Magistrado ponente: William Namén Vargas

Decreto 1790 de 2000

CORTE SUPREMA DE JUSTICIA República de Colombia Corte Suprema de Justicia Sala de Casación Civil CORTE SUPREMA DE JUSTICIA SALA DE CASACIÓN CIVIL Magistrado Ponente: WILLIAM NAMÉN VARGAS Bogotá, D. C., tres (3) de junio de dos mil ocho (2008). Ref.: exp. No. 25000-22-13-000-2008-00063-01 Se decide la impugnación formulada por el accionante contra el fallo de 18 de abril de 2008 proferido por la Sala Civil Familia del Tribunal Superior del Distrito Judicial de Cundinamarca, en la acción de tutela promovida por Jonathan Hernández Ruiz contra el Ejército Nacional, Escuela de Suboficiales Sargento Inocencio Chincá, trámite al cual se impuso la vinculación del Ministerio de la Defensa Nacional.

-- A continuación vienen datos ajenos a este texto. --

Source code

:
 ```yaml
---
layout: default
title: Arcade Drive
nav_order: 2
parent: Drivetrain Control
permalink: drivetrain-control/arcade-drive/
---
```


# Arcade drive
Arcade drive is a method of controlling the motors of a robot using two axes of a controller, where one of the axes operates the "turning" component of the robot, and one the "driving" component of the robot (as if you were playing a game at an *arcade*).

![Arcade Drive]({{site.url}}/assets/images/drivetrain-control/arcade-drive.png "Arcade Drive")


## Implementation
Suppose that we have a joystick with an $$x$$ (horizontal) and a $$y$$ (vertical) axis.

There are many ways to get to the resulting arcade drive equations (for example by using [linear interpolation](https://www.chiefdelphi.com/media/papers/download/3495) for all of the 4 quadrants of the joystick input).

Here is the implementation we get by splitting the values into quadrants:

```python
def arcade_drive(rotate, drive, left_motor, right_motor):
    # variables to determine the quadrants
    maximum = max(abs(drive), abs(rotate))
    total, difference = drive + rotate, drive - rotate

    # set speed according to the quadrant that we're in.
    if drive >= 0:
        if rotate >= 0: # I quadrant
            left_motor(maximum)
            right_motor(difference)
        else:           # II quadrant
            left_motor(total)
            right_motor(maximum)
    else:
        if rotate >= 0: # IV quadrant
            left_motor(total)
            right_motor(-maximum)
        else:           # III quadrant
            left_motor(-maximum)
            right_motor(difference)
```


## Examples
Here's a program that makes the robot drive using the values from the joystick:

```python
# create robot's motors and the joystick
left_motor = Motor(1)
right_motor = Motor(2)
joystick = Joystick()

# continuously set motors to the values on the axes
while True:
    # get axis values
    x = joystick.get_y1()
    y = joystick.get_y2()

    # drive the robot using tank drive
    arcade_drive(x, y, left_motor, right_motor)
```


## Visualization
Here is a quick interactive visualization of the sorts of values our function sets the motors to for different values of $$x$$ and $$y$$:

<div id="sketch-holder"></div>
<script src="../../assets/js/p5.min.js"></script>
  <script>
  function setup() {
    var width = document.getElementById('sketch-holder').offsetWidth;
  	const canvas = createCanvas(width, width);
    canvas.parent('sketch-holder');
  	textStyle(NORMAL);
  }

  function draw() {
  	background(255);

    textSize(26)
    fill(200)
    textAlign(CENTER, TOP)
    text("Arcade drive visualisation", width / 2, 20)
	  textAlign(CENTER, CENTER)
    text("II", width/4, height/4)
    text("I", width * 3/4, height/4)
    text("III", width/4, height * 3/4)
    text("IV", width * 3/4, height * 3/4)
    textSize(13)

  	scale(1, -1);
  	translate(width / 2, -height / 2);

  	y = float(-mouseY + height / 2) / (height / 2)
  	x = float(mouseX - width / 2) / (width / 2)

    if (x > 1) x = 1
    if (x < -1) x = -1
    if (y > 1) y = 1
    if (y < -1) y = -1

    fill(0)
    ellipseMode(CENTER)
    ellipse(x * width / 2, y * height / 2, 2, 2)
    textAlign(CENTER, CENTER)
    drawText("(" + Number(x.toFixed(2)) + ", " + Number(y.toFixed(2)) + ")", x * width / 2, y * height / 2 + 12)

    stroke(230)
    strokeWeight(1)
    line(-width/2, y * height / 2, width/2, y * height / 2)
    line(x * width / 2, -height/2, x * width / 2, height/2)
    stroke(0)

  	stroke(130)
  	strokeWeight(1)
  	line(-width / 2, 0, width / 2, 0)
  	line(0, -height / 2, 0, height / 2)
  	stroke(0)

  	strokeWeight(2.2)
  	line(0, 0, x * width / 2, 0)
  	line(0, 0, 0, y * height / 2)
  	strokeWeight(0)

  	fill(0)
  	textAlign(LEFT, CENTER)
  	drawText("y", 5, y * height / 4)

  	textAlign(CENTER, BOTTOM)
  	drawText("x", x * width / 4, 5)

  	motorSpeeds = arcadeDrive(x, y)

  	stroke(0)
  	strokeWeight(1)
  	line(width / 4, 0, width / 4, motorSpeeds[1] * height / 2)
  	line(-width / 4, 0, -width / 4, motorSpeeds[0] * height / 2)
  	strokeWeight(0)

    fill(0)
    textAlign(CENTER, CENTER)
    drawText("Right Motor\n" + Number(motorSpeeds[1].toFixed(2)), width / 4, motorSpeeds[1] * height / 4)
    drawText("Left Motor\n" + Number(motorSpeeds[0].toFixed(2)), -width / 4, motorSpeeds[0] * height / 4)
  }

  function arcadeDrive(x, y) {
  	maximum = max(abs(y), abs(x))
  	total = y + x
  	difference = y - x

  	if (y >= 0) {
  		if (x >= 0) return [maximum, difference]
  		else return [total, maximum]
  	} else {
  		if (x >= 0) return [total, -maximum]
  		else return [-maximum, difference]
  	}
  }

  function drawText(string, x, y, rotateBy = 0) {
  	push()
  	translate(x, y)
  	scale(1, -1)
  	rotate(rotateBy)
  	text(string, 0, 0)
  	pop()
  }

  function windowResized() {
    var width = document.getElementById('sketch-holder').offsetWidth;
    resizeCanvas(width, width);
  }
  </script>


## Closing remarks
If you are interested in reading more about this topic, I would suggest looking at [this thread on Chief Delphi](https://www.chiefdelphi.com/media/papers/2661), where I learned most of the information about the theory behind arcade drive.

ANTECEDENTES Invocando la vulneración de los derechos al debido proceso, prevalencia del derecho sustancial, buen nombre e igualdad, el accionante solicitó ordenar a la Dirección General de la Escuela Militar de suboficiales -Sargento Inocencio Chincá-, dejar sin efecto la orden administrativa No. 1258 de 13 de julio de 2007, por medio de la cual se ordenó su retiro de la institución y, como consecuencia, se disponga su reincorporación a la institución militar sin solución de continuidad, con los grados, distinciones y demás derechos a que haya lugar y se borre de los diferentes archivos magnéticos de información militar o de inteligencia militar, cualquier información negativa o mal intencionada que aparezca a su nombre.

Fundamentó el accionante el reclamo constitucional, en síntesis, en que de manera intempestiva y sin que existiera motivo para ello, el señor General Comandante del Ejército Nacional profirió la orden administrativa No. 1258 de 13 de julio de 2007, por medio de la cual con base en la causal denominada “ [d] eterminación del Comandante de la Fuerza” se ordenó su retiro de la Institución, la cual constituye un acto de despotismo que vulnera sus derechos.

Agrega que para la fecha en que fue dado de baja del curso de suboficiales había cumplido con la totalidad del pensum académico previsto para el tercer o ultimo semestre de instrucción y adiestramiento, por tanto, estaba ad portas de terminar su carrera militar, con rendimiento académico sobresaliente y comportamiento social, familiar y militar siempre ejemplar.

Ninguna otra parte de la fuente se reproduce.